Bulletin de sociologie : Qui êtes-vous, Bénédicte Taillefait ?

Bénédicte Taillefait : Je suis doctorante en sociologie à l’Université Laval, depuis 2019, sous la direction d’Élisabeth Mercier. Je travaille sur les enjeux de genre, classe sociale et sexualité au sein de la culture. Je suis également co-coordonnatrice de l’Université féministe d’été 2023 et j’enrichis mon parcours universitaire par un engagement féministe de terrain, en tant que militante et intervenante en violences sexuelles et conjugales. Mes champs de recherche s’étendent aux Études féministes, à la sociologie du genre, aux études culturelles et de la sexualité.

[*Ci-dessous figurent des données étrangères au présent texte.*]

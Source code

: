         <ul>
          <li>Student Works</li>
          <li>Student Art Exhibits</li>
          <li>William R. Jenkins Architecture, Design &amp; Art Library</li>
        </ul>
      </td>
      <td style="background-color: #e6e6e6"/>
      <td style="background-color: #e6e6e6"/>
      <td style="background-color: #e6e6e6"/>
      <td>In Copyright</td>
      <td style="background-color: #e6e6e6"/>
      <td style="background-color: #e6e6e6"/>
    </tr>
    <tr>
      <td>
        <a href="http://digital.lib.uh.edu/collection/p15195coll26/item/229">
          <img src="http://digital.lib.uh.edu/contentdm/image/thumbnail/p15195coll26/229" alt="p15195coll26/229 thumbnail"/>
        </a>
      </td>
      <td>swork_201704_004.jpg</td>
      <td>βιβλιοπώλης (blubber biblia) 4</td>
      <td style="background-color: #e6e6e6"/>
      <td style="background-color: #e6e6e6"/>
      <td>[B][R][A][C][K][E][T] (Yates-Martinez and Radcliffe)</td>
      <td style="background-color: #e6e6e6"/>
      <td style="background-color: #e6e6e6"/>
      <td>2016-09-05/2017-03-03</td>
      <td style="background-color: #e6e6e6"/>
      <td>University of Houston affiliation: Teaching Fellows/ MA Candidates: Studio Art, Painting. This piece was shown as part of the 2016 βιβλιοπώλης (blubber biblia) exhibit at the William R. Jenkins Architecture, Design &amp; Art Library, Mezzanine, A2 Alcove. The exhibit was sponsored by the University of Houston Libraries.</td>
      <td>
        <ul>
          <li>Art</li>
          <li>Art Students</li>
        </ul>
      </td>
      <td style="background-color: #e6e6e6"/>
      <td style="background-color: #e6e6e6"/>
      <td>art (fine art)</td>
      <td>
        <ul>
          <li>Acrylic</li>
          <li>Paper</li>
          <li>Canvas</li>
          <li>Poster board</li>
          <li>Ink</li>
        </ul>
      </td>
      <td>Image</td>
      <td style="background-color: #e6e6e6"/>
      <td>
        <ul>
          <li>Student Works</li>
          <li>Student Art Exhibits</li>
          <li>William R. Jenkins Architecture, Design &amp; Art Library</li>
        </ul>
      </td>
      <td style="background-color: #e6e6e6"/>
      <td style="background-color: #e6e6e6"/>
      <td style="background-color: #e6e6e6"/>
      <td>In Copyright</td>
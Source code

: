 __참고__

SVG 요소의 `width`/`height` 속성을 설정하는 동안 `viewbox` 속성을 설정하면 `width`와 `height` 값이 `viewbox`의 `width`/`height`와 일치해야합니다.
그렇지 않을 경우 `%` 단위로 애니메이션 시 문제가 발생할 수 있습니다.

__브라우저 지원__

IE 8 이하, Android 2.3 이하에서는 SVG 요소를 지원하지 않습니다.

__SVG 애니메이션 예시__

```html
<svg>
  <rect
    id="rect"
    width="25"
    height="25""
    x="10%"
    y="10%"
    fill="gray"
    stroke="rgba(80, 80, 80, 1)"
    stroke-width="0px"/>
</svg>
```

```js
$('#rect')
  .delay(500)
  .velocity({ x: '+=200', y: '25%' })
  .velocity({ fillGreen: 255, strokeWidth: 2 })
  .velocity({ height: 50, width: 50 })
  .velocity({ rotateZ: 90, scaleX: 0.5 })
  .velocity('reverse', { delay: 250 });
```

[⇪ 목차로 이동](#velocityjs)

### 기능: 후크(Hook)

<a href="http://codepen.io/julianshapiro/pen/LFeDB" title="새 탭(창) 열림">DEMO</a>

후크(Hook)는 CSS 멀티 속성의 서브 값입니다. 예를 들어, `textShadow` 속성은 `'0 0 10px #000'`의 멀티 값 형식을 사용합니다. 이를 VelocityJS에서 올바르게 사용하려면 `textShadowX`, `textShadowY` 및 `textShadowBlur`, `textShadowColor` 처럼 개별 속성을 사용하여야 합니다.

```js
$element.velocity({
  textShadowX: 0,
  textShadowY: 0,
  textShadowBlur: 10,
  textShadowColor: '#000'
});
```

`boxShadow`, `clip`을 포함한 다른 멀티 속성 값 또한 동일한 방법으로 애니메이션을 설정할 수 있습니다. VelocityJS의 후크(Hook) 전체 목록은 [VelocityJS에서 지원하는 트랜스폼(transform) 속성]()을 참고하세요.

B.S. : Pouvez-vous nous parler brièvement de vos études antérieures ainsi que de votre projet de thèse ?

B.T. : Je suis titulaire d’une maîtrise en sociologie du genre et d’une maîtrise en Lettres modernes de l’Université Lumière Lyon II, en France. J’ai analysé, dans mes recherches antérieures, les représentations genrées de la littérature érotique du 18ème siècle. J’explore à présent les usages de la lecture érotique par les femmes dans le cadre de mon projet doctoral qui s’intitule : « Comprendre les usages de la lecture érotique par les femmes : tensions et négociations de l’agentivité sexuelle ». 

B.S. : Un passage des Lettres à la sociologie du genre… Pouvez-vous nous dire comment vous avez effectué cette transition ?

B.T. : Il n’y a pas de transition à proprement parler, parce que le fil conducteur de mes recherches, ce sont justement les études du genre, les études féministes. Comme je travaillais pour ma première maîtrise sur les enjeux de genre à travers les personnages principaux dans la littérature du dix-huitième siècle, cela m’a permis aussi de m’intéresser à la littérature d’un point de vue sociologique et du coup j’ai découvert la sociologie comme ça. C’est ça… je pense que le fil conducteur, ce sont les études féministes. En effet, dans ma deuxième maîtrise, celle en sociologie, j’ai travaillé sur des questions liées à la violence sexuelle. Je m’intéressais à voir comment les discours institutionnels à propos de l’agression sexuelle et parfois les discours des victimes elles-mêmes venaient invalider le non-consentement des femmes agressées. C’est-à-dire que certains discours venaient un peu dire que finalement, les femmes ont été agressées parce qu’elles étaient consentantes. Ce sont des choses que j’ai pu observer. Et surtout de la part de l’Institution dont certains discours avaient tendance à nier le non-consentement des victimes.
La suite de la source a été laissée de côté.